### Problem
The result should be every line in the material below containing the string "Titan".
#### Data to use ####
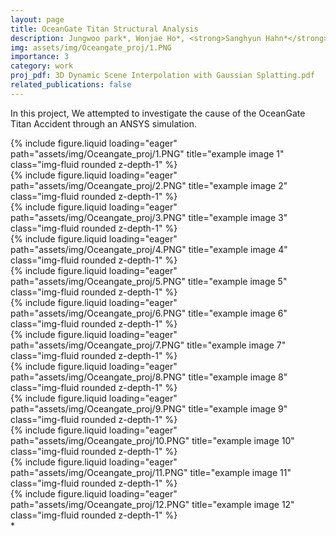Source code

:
 ```yaml
---
layout: page
title: OceanGate Titan Structural Analysis
description: Jungwoo park*, Wonjae Ho*, <strong>Sanghyun Hahn*</strong>
img: assets/img/Oceangate_proj/1.PNG
importance: 3
category: work
proj_pdf: 3D Dynamic Scene Interpolation with Gaussian Splatting.pdf
related_publications: false
---
```


In this project, We attempted to investigate the cause of the OceanGate Titan Accident through an ANSYS simulation.

<div class="row">
    <div class="col-sm mt-3 mt-md-0">
        {% include figure.liquid loading="eager" path="assets/img/Oceangate_proj/1.PNG" title="example image 1" class="img-fluid rounded z-depth-1" %}
    </div>
</div>

<div class="row">
    <div class="col-sm mt-3 mt-md-0">
        {% include figure.liquid loading="eager" path="assets/img/Oceangate_proj/2.PNG" title="example image 2" class="img-fluid rounded z-depth-1" %}
    </div>
</div>

<div class="row">
    <div class="col-sm mt-3 mt-md-0">
        {% include figure.liquid loading="eager" path="assets/img/Oceangate_proj/3.PNG" title="example image 3" class="img-fluid rounded z-depth-1" %}
    </div>
</div>

<div class="row">
    <div class="col-sm mt-3 mt-md-0">
        {% include figure.liquid loading="eager" path="assets/img/Oceangate_proj/4.PNG" title="example image 4" class="img-fluid rounded z-depth-1" %}
    </div>
</div>

<div class="row">
    <div class="col-sm mt-3 mt-md-0">
        {% include figure.liquid loading="eager" path="assets/img/Oceangate_proj/5.PNG" title="example image 5" class="img-fluid rounded z-depth-1" %}
    </div>
</div>

<div class="row">
    <div class="col-sm mt-3 mt-md-0">
        {% include figure.liquid loading="eager" path="assets/img/Oceangate_proj/6.PNG" title="example image 6" class="img-fluid rounded z-depth-1" %}
    </div>
</div>

<div class="row">
    <div class="col-sm mt-3 mt-md-0">
        {% include figure.liquid loading="eager" path="assets/img/Oceangate_proj/7.PNG" title="example image 7" class="img-fluid rounded z-depth-1" %}
    </div>
</div>

<div class="row">
    <div class="col-sm mt-3 mt-md-0">
        {% include figure.liquid loading="eager" path="assets/img/Oceangate_proj/8.PNG" title="example image 8" class="img-fluid rounded z-depth-1" %}
    </div>
</div>

<div class="row">
    <div class="col-sm mt-3 mt-md-0">
        {% include figure.liquid loading="eager" path="assets/img/Oceangate_proj/9.PNG" title="example image 9" class="img-fluid rounded z-depth-1" %}
    </div>
</div>

<div class="row">
    <div class="col-sm mt-3 mt-md-0">
        {% include figure.liquid loading="eager" path="assets/img/Oceangate_proj/10.PNG" title="example image 10" class="img-fluid rounded z-depth-1" %}
    </div>
</div>

<div class="row">
    <div class="col-sm mt-3 mt-md-0">
        {% include figure.liquid loading="eager" path="assets/img/Oceangate_proj/11.PNG" title="example image 11" class="img-fluid rounded z-depth-1" %}
    </div>
</div>

<div class="row">
    <div class="col-sm mt-3 mt-md-0">
        {% include figure.liquid loading="eager" path="assets/img/Oceangate_proj/12.PNG" title="example image 12" class="img-fluid rounded z-depth-1" %}
    </div>
</div>
*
####
### Completed exercise
title: OceanGate Titan Structural Analysis
In this project, We attempted to investigate the cause of the OceanGate Titan Accident through an ANSYS simulation.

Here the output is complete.